Example Barcoded Variant Library Counts

As part of the AVE-ETS, we had been discussing barcoded variant libraries. I don’t quite remember the context, but I think I suggested we look at some real sequencing data of a barcoded variant library, and I offered to dig up the PTEN VAMP-Seq library data. Of course, I had other things to do in the month following this statement so I didn’t look for those files until the long weekend immediately prior to the next meeting. My original plan was to just find this blog post [https://www.matreyeklab.com/simulating-sampling-during-recombination/1175/] and say we use that, but then I realized that those data tables were for variant frequencies, and not barcode counts. All of my old data from my postdoc was on flash drives in the office at work, but I didn’t feel like making the commute in just to for that. I decided to try to find and re-process the raw data uploaded to GEO / SRA.
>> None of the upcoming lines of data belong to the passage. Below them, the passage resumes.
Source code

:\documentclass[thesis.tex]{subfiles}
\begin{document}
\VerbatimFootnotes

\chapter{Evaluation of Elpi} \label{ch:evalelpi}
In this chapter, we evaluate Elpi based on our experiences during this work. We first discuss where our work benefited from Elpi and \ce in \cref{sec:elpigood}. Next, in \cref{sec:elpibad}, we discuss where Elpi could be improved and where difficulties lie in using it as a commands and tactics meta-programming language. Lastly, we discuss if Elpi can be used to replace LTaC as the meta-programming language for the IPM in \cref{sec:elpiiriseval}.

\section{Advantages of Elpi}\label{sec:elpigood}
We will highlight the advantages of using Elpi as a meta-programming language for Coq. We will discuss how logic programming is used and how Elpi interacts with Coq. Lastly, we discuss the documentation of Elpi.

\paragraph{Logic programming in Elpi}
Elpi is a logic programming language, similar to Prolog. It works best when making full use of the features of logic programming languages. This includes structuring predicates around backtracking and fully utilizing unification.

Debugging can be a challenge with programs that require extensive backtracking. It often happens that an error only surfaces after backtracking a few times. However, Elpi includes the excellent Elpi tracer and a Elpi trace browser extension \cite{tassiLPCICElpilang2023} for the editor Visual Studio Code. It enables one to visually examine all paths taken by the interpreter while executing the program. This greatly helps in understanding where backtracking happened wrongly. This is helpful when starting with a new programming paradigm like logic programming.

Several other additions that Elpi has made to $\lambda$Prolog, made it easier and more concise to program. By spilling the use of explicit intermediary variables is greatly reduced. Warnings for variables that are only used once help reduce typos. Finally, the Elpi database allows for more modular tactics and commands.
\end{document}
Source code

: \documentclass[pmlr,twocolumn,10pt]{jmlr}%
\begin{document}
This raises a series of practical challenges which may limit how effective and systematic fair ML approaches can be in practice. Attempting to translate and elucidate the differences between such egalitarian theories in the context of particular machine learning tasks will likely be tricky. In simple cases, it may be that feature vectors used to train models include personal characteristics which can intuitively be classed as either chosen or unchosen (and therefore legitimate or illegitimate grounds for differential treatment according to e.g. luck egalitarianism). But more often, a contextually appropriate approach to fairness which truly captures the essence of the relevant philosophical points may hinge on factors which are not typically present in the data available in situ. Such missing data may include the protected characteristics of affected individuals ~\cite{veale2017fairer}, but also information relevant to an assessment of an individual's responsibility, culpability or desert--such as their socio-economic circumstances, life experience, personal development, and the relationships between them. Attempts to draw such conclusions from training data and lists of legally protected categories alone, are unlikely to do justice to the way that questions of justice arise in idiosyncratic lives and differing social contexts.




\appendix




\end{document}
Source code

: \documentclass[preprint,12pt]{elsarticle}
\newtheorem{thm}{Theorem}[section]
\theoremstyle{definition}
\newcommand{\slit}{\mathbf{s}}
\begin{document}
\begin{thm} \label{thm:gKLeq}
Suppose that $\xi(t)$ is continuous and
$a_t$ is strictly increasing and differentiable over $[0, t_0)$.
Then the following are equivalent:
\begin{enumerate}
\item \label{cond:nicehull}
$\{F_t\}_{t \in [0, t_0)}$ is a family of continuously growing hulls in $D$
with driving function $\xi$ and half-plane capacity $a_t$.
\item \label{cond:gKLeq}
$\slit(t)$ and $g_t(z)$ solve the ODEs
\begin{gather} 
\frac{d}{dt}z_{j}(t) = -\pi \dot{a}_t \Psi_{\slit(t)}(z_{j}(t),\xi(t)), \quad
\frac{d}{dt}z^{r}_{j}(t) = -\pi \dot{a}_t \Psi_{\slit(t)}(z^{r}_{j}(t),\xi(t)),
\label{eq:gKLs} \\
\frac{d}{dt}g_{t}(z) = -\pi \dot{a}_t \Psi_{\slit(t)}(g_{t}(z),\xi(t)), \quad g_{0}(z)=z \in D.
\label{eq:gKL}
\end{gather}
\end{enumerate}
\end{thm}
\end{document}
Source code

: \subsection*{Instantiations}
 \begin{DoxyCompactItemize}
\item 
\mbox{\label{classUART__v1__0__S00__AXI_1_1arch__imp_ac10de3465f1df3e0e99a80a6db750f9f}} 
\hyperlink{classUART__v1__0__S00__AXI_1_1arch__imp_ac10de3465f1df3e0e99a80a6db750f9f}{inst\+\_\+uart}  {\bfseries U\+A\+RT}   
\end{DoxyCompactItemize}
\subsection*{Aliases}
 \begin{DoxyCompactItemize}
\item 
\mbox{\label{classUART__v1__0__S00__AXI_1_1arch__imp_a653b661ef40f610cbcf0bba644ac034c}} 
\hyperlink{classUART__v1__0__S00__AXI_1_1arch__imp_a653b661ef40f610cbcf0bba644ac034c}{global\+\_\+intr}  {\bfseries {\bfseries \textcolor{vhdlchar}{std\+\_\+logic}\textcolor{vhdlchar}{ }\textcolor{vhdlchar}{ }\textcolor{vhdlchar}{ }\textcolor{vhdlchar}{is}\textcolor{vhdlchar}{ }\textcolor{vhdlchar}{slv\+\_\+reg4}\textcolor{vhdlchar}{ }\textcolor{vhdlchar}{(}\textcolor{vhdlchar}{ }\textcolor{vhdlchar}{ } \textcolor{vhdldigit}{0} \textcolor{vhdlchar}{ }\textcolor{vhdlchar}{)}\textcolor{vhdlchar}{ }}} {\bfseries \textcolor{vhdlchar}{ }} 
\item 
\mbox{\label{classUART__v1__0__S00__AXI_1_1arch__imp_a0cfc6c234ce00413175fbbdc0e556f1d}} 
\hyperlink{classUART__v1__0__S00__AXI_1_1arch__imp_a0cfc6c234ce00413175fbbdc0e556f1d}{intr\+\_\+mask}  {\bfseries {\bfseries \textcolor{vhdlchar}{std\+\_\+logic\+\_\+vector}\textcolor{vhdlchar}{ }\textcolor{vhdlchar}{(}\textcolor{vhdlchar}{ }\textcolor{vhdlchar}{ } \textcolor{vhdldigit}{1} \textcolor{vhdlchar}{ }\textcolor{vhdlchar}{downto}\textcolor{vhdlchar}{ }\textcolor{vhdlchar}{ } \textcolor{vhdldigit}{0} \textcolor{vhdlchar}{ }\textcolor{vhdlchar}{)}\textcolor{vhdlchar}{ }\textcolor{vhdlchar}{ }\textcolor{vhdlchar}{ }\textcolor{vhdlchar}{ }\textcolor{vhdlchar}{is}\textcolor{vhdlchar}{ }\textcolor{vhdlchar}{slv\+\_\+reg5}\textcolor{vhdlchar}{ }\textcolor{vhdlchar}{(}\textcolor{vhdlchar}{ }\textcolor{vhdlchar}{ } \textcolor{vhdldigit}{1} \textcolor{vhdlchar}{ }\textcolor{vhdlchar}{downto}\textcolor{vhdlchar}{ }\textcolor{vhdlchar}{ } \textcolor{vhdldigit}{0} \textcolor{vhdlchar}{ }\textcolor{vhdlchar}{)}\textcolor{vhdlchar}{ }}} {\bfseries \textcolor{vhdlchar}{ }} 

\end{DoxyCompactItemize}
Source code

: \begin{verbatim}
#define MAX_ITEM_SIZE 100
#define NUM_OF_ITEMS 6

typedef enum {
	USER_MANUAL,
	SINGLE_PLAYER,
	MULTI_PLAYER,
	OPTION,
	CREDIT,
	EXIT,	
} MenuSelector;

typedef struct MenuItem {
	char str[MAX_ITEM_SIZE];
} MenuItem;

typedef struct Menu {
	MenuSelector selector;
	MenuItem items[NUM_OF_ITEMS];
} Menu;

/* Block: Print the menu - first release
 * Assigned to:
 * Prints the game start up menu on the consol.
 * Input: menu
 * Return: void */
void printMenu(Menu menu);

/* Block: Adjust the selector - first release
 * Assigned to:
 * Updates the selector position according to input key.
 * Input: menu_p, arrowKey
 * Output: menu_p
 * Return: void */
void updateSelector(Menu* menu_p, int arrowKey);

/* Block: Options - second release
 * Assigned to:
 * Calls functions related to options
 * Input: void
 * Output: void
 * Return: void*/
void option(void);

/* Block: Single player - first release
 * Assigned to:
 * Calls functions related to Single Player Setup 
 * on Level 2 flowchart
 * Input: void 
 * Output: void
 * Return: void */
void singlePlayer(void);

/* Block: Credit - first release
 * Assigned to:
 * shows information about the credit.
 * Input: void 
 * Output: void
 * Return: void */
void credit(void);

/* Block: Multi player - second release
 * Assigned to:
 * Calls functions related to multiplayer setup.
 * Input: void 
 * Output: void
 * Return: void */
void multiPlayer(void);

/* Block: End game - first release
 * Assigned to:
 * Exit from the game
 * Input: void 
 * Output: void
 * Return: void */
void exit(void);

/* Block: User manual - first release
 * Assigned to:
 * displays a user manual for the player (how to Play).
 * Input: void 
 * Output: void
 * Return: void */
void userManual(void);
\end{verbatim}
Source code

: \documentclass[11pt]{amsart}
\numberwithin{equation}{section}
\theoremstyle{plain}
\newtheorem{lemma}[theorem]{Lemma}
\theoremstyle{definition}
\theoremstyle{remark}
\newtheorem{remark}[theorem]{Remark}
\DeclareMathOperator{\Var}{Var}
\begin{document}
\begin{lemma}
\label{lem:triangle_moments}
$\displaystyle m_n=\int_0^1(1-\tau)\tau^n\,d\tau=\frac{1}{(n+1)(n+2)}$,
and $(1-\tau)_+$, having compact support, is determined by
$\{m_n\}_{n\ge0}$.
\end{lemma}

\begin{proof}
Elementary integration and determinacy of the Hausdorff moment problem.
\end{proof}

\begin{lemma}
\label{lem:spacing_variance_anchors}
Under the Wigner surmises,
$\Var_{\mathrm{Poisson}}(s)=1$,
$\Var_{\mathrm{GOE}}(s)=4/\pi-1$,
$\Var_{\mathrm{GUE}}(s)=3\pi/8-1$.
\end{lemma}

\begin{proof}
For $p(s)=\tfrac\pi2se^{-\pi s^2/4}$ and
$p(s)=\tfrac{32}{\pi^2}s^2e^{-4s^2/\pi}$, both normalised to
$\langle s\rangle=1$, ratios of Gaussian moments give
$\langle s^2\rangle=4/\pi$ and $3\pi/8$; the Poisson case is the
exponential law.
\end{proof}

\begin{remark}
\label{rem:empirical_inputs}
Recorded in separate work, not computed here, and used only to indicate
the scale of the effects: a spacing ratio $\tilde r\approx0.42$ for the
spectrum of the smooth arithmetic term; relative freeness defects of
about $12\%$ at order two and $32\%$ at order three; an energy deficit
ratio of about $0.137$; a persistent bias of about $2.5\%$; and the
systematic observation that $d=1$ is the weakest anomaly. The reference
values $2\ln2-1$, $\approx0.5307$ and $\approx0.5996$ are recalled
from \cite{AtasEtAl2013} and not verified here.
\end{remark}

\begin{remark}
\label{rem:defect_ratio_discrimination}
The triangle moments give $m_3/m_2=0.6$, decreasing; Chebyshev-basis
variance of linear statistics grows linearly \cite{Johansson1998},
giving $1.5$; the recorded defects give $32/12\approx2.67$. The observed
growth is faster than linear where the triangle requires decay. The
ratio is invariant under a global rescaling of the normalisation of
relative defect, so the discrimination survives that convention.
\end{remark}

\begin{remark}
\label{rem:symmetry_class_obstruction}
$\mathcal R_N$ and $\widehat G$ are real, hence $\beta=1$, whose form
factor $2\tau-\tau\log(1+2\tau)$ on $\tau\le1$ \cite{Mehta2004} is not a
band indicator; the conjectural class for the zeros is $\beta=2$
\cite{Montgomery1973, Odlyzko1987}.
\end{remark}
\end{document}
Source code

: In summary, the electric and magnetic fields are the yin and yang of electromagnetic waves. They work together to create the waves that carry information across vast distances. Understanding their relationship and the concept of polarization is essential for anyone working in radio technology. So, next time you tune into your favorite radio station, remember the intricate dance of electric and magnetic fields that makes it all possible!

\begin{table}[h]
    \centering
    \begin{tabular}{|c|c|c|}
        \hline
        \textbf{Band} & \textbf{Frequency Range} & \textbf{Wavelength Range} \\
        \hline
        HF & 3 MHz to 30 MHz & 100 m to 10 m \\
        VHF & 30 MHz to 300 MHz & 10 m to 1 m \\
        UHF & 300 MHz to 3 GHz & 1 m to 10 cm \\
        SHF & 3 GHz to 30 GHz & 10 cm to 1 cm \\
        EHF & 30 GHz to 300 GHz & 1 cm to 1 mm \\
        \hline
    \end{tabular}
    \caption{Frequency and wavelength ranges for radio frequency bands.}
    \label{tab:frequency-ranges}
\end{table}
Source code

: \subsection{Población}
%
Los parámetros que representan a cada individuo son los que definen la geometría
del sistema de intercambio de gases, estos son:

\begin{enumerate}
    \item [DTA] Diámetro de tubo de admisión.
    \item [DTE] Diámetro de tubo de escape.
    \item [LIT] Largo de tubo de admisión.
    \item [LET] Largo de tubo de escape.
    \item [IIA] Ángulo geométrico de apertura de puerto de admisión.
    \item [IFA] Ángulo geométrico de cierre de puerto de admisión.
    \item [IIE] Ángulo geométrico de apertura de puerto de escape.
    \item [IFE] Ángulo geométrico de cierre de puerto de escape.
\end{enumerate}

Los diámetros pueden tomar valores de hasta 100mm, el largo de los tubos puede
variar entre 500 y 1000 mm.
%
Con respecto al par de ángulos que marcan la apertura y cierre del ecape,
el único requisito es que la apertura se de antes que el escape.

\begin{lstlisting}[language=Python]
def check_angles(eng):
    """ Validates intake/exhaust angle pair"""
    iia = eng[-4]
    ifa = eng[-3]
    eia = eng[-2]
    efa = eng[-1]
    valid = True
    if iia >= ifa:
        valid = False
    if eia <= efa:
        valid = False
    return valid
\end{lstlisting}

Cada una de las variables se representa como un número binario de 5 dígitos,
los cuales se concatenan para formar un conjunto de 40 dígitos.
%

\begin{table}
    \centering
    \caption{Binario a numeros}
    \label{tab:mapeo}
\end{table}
First, a number of steps that aren’t explicitly coded in this markdown file.

I downloaded the files from the relevant GEO sites. The first dataset from the NatGenet paper can be found here [https://www.ncbi.nlm.nih.gov/geo/query/acc.cgi?acc=GSE108727]. The second dataset from the Genome Med paper where we published on a “fill-in” library we created to reintroduce some missing variants can be found here [https://www.ncbi.nlm.nih.gov/geo/query/acc.cgi?acc=GSE159469].
I counted the barcodes using the original method we had used, which was just having Enrich2 do it, with a minimum quality score filter of 30.
I imported the data into R to do some analyses here

library(tidyverse)

## Warning: package 'ggplot2' was built under R version 4.2.3

## Warning: package 'tidyr' was built under R version 4.2.3

## ── Attaching core tidyverse packages ──────────────────────── tidyverse 2.0.0 ──
## ✔ dplyr     1.1.2     ✔ readr     2.1.4
## ✔ forcats   1.0.0     ✔ stringr   1.5.0
## ✔ ggplot2   3.5.1     ✔ tibble    3.2.1
## ✔ lubridate 1.9.2     ✔ tidyr     1.3.1
## ✔ purrr     1.0.2     
## ── Conflicts ────────────────────────────────────────── tidyverse_conflicts() ──
## ✖ dplyr::filter() masks stats::filter()
## ✖ dplyr::lag()    masks stats::lag()
## ℹ Use the conflicted package (<http://conflicted.r-lib.org/>) to force all conflicts to become errors

theme_set(theme_bw())
theme_update(panel.grid.minor = element_blank())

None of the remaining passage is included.